Eastern Tent Caterpillars

I have noticed quite a few caterpillars around my house the last week or so and while I was mowing close to my orchard yesterday I noticed a couple of trees had leaves that were just the middle vein. Upon closer inspection of an outer perimeter tree it had several ETC on it. The light soon faded and I could no longer see what I was mowing so I stopped.

This evening when I came home to finish mowing all the apples and pears were covered in ETC. Probably a dozen apple trees have been completely defoliated while the pears have largely been left uneaten though with many caterpillars on them. The perimeter tree I inspected yesterday no longer had the middle vein of a leaf. Everything was just gone.

All I had on hand was some garlic pepper tea but had I know things were this bad I would have bought something stronger on the way home. Is there any chance these trees might survive or are they toast?

I found the tree they came from and it is covered in their tents. Many much higher in the tree than I can easily spray.

What is the best path forward? This will be the second summer in ground for these trees and they were really pretty and green last week.

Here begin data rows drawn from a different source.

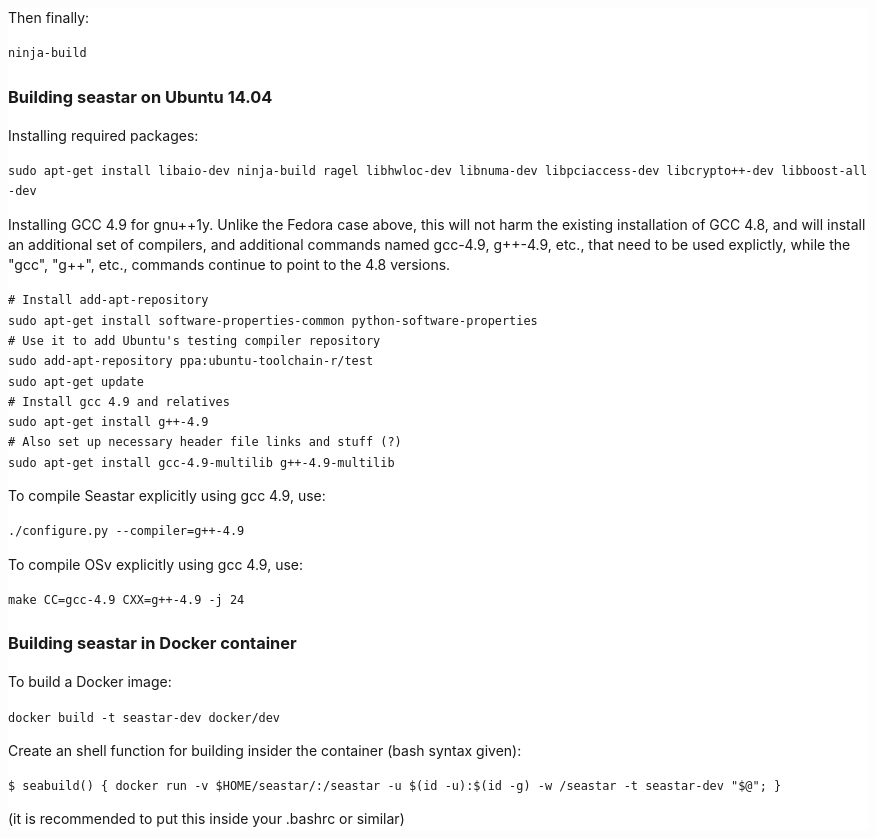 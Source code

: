 Then finally:
```
ninja-build
```

### Building seastar on Ubuntu 14.04

Installing required packages:
```
sudo apt-get install libaio-dev ninja-build ragel libhwloc-dev libnuma-dev libpciaccess-dev libcrypto++-dev libboost-all-dev
```

Installing GCC 4.9 for gnu++1y. Unlike the Fedora case above, this will
not harm the existing installation of GCC 4.8, and will install an
additional set of compilers, and additional commands named gcc-4.9,
g++-4.9, etc., that need to be used explictly, while the "gcc", "g++",
etc., commands continue to point to the 4.8 versions.

```
# Install add-apt-repository
sudo apt-get install software-properties-common python-software-properties
# Use it to add Ubuntu's testing compiler repository
sudo add-apt-repository ppa:ubuntu-toolchain-r/test
sudo apt-get update
# Install gcc 4.9 and relatives
sudo apt-get install g++-4.9
# Also set up necessary header file links and stuff (?)
sudo apt-get install gcc-4.9-multilib g++-4.9-multilib
```

To compile Seastar explicitly using gcc 4.9, use:
```
./configure.py --compiler=g++-4.9
```

To compile OSv explicitly using gcc 4.9, use:
```
make CC=gcc-4.9 CXX=g++-4.9 -j 24
```

### Building seastar in Docker container

To build a Docker image:

```
docker build -t seastar-dev docker/dev
```

Create an shell function for building insider the container (bash syntax given):

```
$ seabuild() { docker run -v $HOME/seastar/:/seastar -u $(id -u):$(id -g) -w /seastar -t seastar-dev "$@"; }
```

(it is recommended to put this inside your .bashrc or similar)
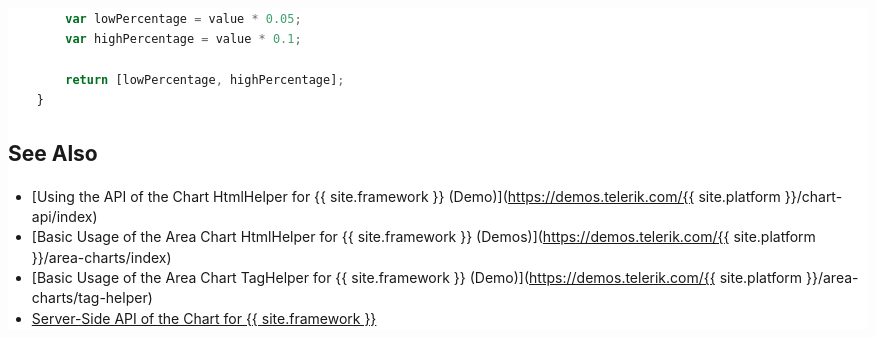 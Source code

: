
 ```JavaScript
        var lowPercentage = value * 0.05;
        var highPercentage = value * 0.1;

        return [lowPercentage, highPercentage];
    }
```

## See Also

* [Using the API of the Chart HtmlHelper for {{ site.framework }} (Demo)](https://demos.telerik.com/{{ site.platform }}/chart-api/index)
* [Basic Usage of the Area Chart HtmlHelper for {{ site.framework }} (Demos)](https://demos.telerik.com/{{ site.platform }}/area-charts/index)
* [Basic Usage of the Area Chart TagHelper for {{ site.framework }} (Demo)](https://demos.telerik.com/{{ site.platform }}/area-charts/tag-helper)
* [Server-Side API of the Chart for {{ site.framework }}](/api/chart)
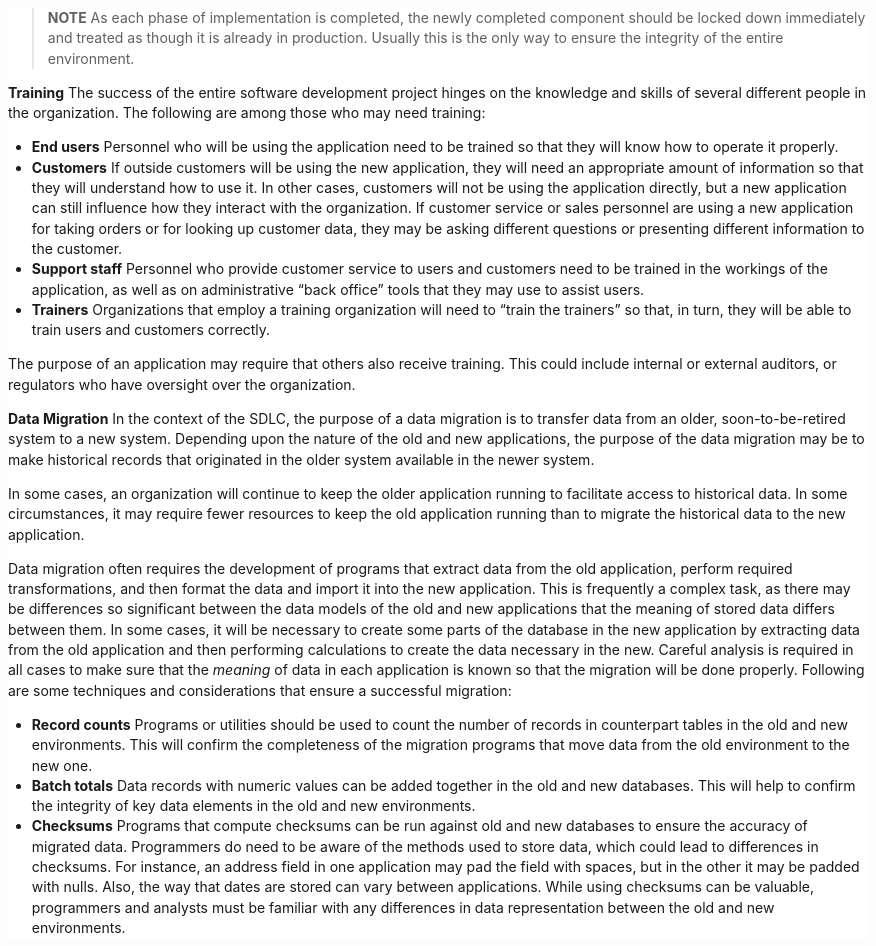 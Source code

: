 > **NOTE** As each phase of implementation is completed, the newly completed component should be locked down immediately and treated as though it is already in production. Usually this is the only way to ensure the integrity of the entire environment.

**Training** The success of the entire software development project hinges on the knowledge and skills of several different people in the organization. The following are among those who may need training:

- **End users** Personnel who will be using the application need to be trained so that they will know how to operate it properly.
- **Customers** If outside customers will be using the new application, they will need an appropriate amount of information so that they will understand how to use it. In other cases, customers will not be using the application directly, but a new application can still influence how they interact with the organization. If customer service or sales personnel are using a new application for taking orders or for looking up customer data, they may be asking different questions or presenting different information to the customer.
- **Support staff** Personnel who provide customer service to users and customers need to be trained in the workings of the application, as well as on administrative “back office” tools that they may use to assist users.
- **Trainers** Organizations that employ a training organization will need to “train the trainers” so that, in turn, they will be able to train users and customers correctly.

The purpose of an application may require that others also receive training. This could include internal or external auditors, or regulators who have oversight over the organization.

**Data Migration** In the context of the SDLC, the purpose of a data migration is to transfer data from an older, soon-to-be-retired system to a new system. Depending upon the nature of the old and new applications, the purpose of the data migration may be to make historical records that originated in the older system available in the newer system.

In some cases, an organization will continue to keep the older application running to facilitate access to historical data. In some circumstances, it may require fewer resources to keep the old application running than to migrate the historical data to the new application.

Data migration often requires the development of programs that extract data from the old application, perform required transformations, and then format the data and import it into the new application. This is frequently a complex task, as there may be differences so significant between the data models of the old and new applications that the meaning of stored data differs between them. In some cases, it will be necessary to create some parts of the database in the new application by extracting data from the old application and then performing calculations to create the data necessary in the new. Careful analysis is required in all cases to make sure that the _meaning_ of data in each application is known so that the migration will be done properly. Following are some techniques and considerations that ensure a successful migration:

- **Record counts** Programs or utilities should be used to count the number of records in counterpart tables in the old and new environments. This will confirm the completeness of the migration programs that move data from the old environment to the new one.
- **Batch totals** Data records with numeric values can be added together in the old and new databases. This will help to confirm the integrity of key data elements in the old and new environments.
- **Checksums** Programs that compute checksums can be run against old and new databases to ensure the accuracy of migrated data. Programmers do need to be aware of the methods used to store data, which could lead to differences in checksums. For instance, an address field in one application may pad the field with spaces, but in the other it may be padded with nulls. Also, the way that dates are stored can vary between applications. While using checksums can be valuable, programmers and analysts must be familiar with any differences in data representation between the old and new environments.
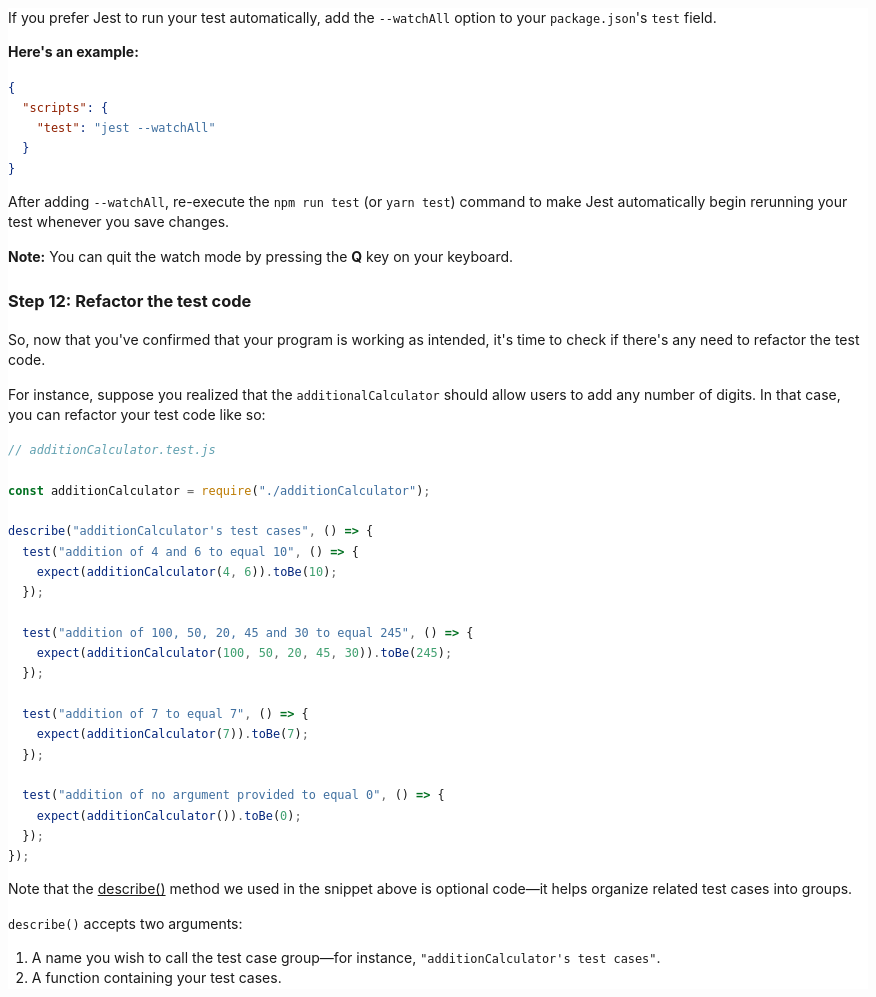 If you prefer Jest to run your test automatically, add the `--watchAll` option to your `package.json`'s `test` field.

**Here's an example:**

```json
{
  "scripts": {
    "test": "jest --watchAll"
  }
}
```

After adding `--watchAll`, re-execute the `npm run test` (or `yarn test`) command to make Jest automatically begin rerunning your test whenever you save changes.

**Note:** You can quit the watch mode by pressing the **Q** key on your keyboard.

### Step 12: Refactor the test code

So, now that you've confirmed that your program is working as intended, it's time to check if there's any need to refactor the test code.

For instance, suppose you realized that the `additionalCalculator` should allow users to add any number of digits. In that case, you can refactor your test code like so:

```js
// additionCalculator.test.js

const additionCalculator = require("./additionCalculator");

describe("additionCalculator's test cases", () => {
  test("addition of 4 and 6 to equal 10", () => {
    expect(additionCalculator(4, 6)).toBe(10);
  });

  test("addition of 100, 50, 20, 45 and 30 to equal 245", () => {
    expect(additionCalculator(100, 50, 20, 45, 30)).toBe(245);
  });

  test("addition of 7 to equal 7", () => {
    expect(additionCalculator(7)).toBe(7);
  });

  test("addition of no argument provided to equal 0", () => {
    expect(additionCalculator()).toBe(0);
  });
});
```

Note that the [describe()](https://jestjs.io/docs/api#describename-fn) method we used in the snippet above is optional code—it helps organize related test cases into groups.

`describe()` accepts two arguments:

1.  A name you wish to call the test case group—for instance, `"additionCalculator's test cases"`.
2.  A function containing your test cases.
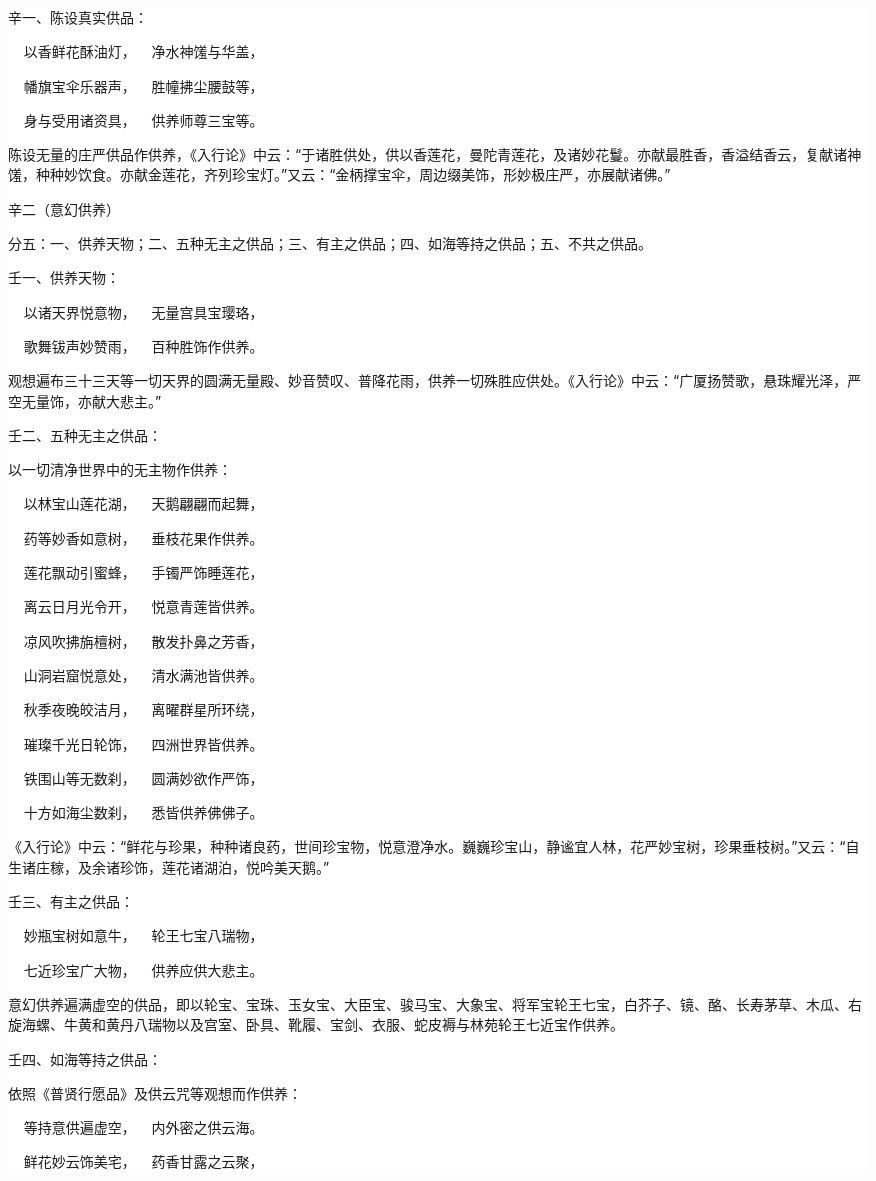 辛一、陈设真实供品：

&nbsp;&nbsp;&nbsp;&nbsp;以香鲜花酥油灯，&nbsp;&nbsp;&nbsp;&nbsp;净水神馐与华盖，

&nbsp;&nbsp;&nbsp;&nbsp;幡旗宝伞乐器声，&nbsp;&nbsp;&nbsp;&nbsp;胜幢拂尘腰鼓等，

&nbsp;&nbsp;&nbsp;&nbsp;身与受用诸资具，&nbsp;&nbsp;&nbsp;&nbsp;供养师尊三宝等。

陈设无量的庄严供品作供养，《入行论》中云：“于诸胜供处，供以香莲花，曼陀青莲花，及诸妙花鬘。亦献最胜香，香溢结香云，复献诸神馐，种种妙饮食。亦献金莲花，齐列珍宝灯。”又云：“金柄撑宝伞，周边缀美饰，形妙极庄严，亦展献诸佛。”

辛二（意幻供养）

分五：一、供养天物；二、五种无主之供品；三、有主之供品；四、如海等持之供品；五、不共之供品。

壬一、供养天物：

&nbsp;&nbsp;&nbsp;&nbsp;以诸天界悦意物，&nbsp;&nbsp;&nbsp;&nbsp;无量宫具宝璎珞，

&nbsp;&nbsp;&nbsp;&nbsp;歌舞钹声妙赞雨，&nbsp;&nbsp;&nbsp;&nbsp;百种胜饰作供养。

观想遍布三十三天等一切天界的圆满无量殿、妙音赞叹、普降花雨，供养一切殊胜应供处。《入行论》中云：“广厦扬赞歌，悬珠耀光泽，严空无量饰，亦献大悲主。”

壬二、五种无主之供品：

以一切清净世界中的无主物作供养：

&nbsp;&nbsp;&nbsp;&nbsp;以林宝山莲花湖，&nbsp;&nbsp;&nbsp;&nbsp;天鹅翩翩而起舞，

&nbsp;&nbsp;&nbsp;&nbsp;药等妙香如意树，&nbsp;&nbsp;&nbsp;&nbsp;垂枝花果作供养。

&nbsp;&nbsp;&nbsp;&nbsp;莲花飘动引蜜蜂，&nbsp;&nbsp;&nbsp;&nbsp;手镯严饰睡莲花，

&nbsp;&nbsp;&nbsp;&nbsp;离云日月光令开，&nbsp;&nbsp;&nbsp;&nbsp;悦意青莲皆供养。

&nbsp;&nbsp;&nbsp;&nbsp;凉风吹拂旃檀树，&nbsp;&nbsp;&nbsp;&nbsp;散发扑鼻之芳香，

&nbsp;&nbsp;&nbsp;&nbsp;山洞岩窟悦意处，&nbsp;&nbsp;&nbsp;&nbsp;清水满池皆供养。

&nbsp;&nbsp;&nbsp;&nbsp;秋季夜晚皎洁月，&nbsp;&nbsp;&nbsp;&nbsp;离曜群星所环绕，

&nbsp;&nbsp;&nbsp;&nbsp;璀璨千光日轮饰，&nbsp;&nbsp;&nbsp;&nbsp;四洲世界皆供养。

&nbsp;&nbsp;&nbsp;&nbsp;铁围山等无数刹，&nbsp;&nbsp;&nbsp;&nbsp;圆满妙欲作严饰，

&nbsp;&nbsp;&nbsp;&nbsp;十方如海尘数刹，&nbsp;&nbsp;&nbsp;&nbsp;悉皆供养佛佛子。

《入行论》中云：“鲜花与珍果，种种诸良药，世间珍宝物，悦意澄净水。巍巍珍宝山，静谧宜人林，花严妙宝树，珍果垂枝树。”又云：“自生诸庄稼，及余诸珍饰，莲花诸湖泊，悦吟美天鹅。”

壬三、有主之供品：

&nbsp;&nbsp;&nbsp;&nbsp;妙瓶宝树如意牛，&nbsp;&nbsp;&nbsp;&nbsp;轮王七宝八瑞物，

&nbsp;&nbsp;&nbsp;&nbsp;七近珍宝广大物，&nbsp;&nbsp;&nbsp;&nbsp;供养应供大悲主。

意幻供养遍满虚空的供品，即以轮宝、宝珠、玉女宝、大臣宝、骏马宝、大象宝、将军宝轮王七宝，白芥子、镜、酪、长寿茅草、木瓜、右旋海螺、牛黄和黄丹八瑞物以及宫室、卧具、靴履、宝剑、衣服、蛇皮褥与林苑轮王七近宝作供养。

壬四、如海等持之供品：

依照《普贤行愿品》及供云咒等观想而作供养：

&nbsp;&nbsp;&nbsp;&nbsp;等持意供遍虚空，&nbsp;&nbsp;&nbsp;&nbsp;内外密之供云海。

&nbsp;&nbsp;&nbsp;&nbsp;鲜花妙云饰美宅，&nbsp;&nbsp;&nbsp;&nbsp;药香甘露之云聚，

Does anyone know what attracts them? I have a few paw paw and jujube trees that are thus far unscathed. They have also taken quite a bit of foliage off my aronia plants but they have left the elderberries alone.

Quite a depressing evening for me. Thanks for any advice.


Fear not. Spray with Bt (Bacillus thuringiensis). It is sold under several brands. You can buy a bottle of it at Home Depot, Lowe.

Some years, we had so many of them, we could hear the sound they made munching on leaves. They were on trees, sidings of my houses, sidewalks, etc.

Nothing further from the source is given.